◆ **Assignment**:
The full listing, word for word and free of images, is the expected result.
----------
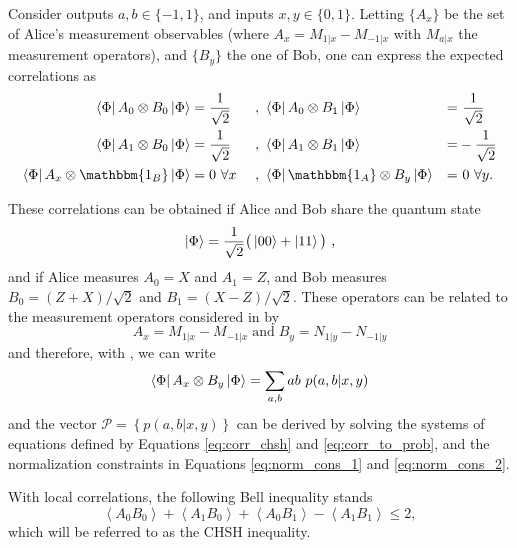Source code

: Consider outputs $a,b \in \{-1,1\}$, and inputs $x,y \in \{0,1\}$. 
Letting $\{A_x\}$ be the set of Alice's measurement observables (where $A_x = M_{1|x} - M_{-1|x}$
with $M_{a|x}$ the measurement operators), and $\{B_y\}$ the one of Bob, one can express the
expected
correlations as
\begin{equation} 
\begin{aligned} 
    \bra{\Phi} A_0\otimes B_0 \ket{\Phi} & = \dfrac{1}{\sqrt{2}} &\ 
    ,\  & \bra{\Phi} A_0\otimes B_1 \ket{\Phi} & = &\ \dfrac{1}{\sqrt{2}}  \\ 
    \bra{\Phi} A_1\otimes B_0 \ket{\Phi} & = \dfrac{1}{\sqrt{2}} &\
    ,\  & \bra{\Phi} A_1\otimes B_1 \ket{\Phi} & = & - \dfrac{1}{\sqrt{2}}  \\ 
    \bra{\Phi} A_x\otimes \mathbbm{1_B} \ket{\Phi} & = 0\   \forall x &\ ,\  
    & \bra{\Phi} \mathbbm{1_A}\otimes B_y \ket{\Phi} & = & \ 0 \  \forall y \text{.}
\end{aligned} \label{eq:corr_chsh}
\end{equation}


These correlations can be obtained if Alice and Bob share the quantum state 
\begin{equation}
    \ket{\Phi} = \dfrac{1}{\sqrt{2}} \big( \ket{00} +\ket{11}\big) \text{ ,}
\end{equation} and if Alice measures $A_0 = X$ and $A_1 = Z$, and Bob measures $B_0 = (Z+X)/\sqrt{2}$ and $B_1 = (X-Z)/\sqrt{2} $.  These operators can be related to
the measurement operators considered in  by
\begin{equation}
    A_x = M_{1|x} - M_{-1|x} \; \text{and} \; B_y = N_{1|y} - N_{-1|y}
\end{equation} and therefore, with \Autoref{eq:qu_corr},  we can write
\begin{equation}
    \bra{\Phi} A_{x} \otimes B_{y} \ket{\Phi} = \sum_{a,b} ab \ p(a,b|x,y)
    \label{eq:corr_to_prob}
\end{equation}
and the vector $\mathcal P = \left\{ p(a,b|x,y)\right\}$ can be derived by solving
the systems of equations defined by Equations \ref{eq:corr_chsh} and
\ref{eq:corr_to_prob}, and the normalization constraints in
Equations \ref{eq:norm_cons_1} and \ref{eq:norm_cons_2}. 

With local correlations, the following Bell inequality stands \cite{bell_einstein_1964}
\begin{equation} \label{eq:chsh}
     \left< A_0 B_0\right> + \left< A_1 B_0\right> + \left< A_0 B_1 \right> - \left< A_1 B_1 \right>  \leq 2,
\end{equation} 
which will be referred to as the CHSH inequality.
----------
◆ **Answer section**:
Source code

: Consider outputs $a,b \in \{-1,1\}$, and inputs $x,y \in \{0,1\}$. 
Letting $\{A_x\}$ be the set of Alice's measurement observables (where $A_x = M_{1|x} - M_{-1|x}$
with $M_{a|x}$ the measurement operators), and $\{B_y\}$ the one of Bob, one can express the
expected
correlations as
\begin{equation} 
\begin{aligned} 
    \bra{\Phi} A_0\otimes B_0 \ket{\Phi} & = \dfrac{1}{\sqrt{2}} &\ 
    ,\  & \bra{\Phi} A_0\otimes B_1 \ket{\Phi} & = &\ \dfrac{1}{\sqrt{2}}  \\ 
    \bra{\Phi} A_1\otimes B_0 \ket{\Phi} & = \dfrac{1}{\sqrt{2}} &\
    ,\  & \bra{\Phi} A_1\otimes B_1 \ket{\Phi} & = & - \dfrac{1}{\sqrt{2}}  \\ 
    \bra{\Phi} A_x\otimes \mathbbm{1_B} \ket{\Phi} & = 0\   \forall x &\ ,\  
    & \bra{\Phi} \mathbbm{1_A}\otimes B_y \ket{\Phi} & = & \ 0 \  \forall y \text{.}
\end{aligned} \label{eq:corr_chsh}
\end{equation}


These correlations can be obtained if Alice and Bob share the quantum state 
\begin{equation}
    \ket{\Phi} = \dfrac{1}{\sqrt{2}} \big( \ket{00} +\ket{11}\big) \text{ ,}
\end{equation} and if Alice measures $A_0 = X$ and $A_1 = Z$, and Bob measures $B_0 = (Z+X)/\sqrt{2}$ and $B_1 = (X-Z)/\sqrt{2} $.  These operators can be related to
the measurement operators considered in  by
\begin{equation}
    A_x = M_{1|x} - M_{-1|x} \; \text{and} \; B_y = N_{1|y} - N_{-1|y}
\end{equation} and therefore, with \Autoref{eq:qu_corr},  we can write
\begin{equation}
    \bra{\Phi} A_{x} \otimes B_{y} \ket{\Phi} = \sum_{a,b} ab \ p(a,b|x,y)
    \label{eq:corr_to_prob}
\end{equation}
and the vector $\mathcal P = \left\{ p(a,b|x,y)\right\}$ can be derived by solving
the systems of equations defined by Equations \ref{eq:corr_chsh} and
\ref{eq:corr_to_prob}, and the normalization constraints in
Equations \ref{eq:norm_cons_1} and \ref{eq:norm_cons_2}. 

With local correlations, the following Bell inequality stands \cite{bell_einstein_1964}
\begin{equation} \label{eq:chsh}
     \left< A_0 B_0\right> + \left< A_1 B_0\right> + \left< A_0 B_1 \right> - \left< A_1 B_1 \right>  \leq 2,
\end{equation} 
which will be referred to as the CHSH inequality.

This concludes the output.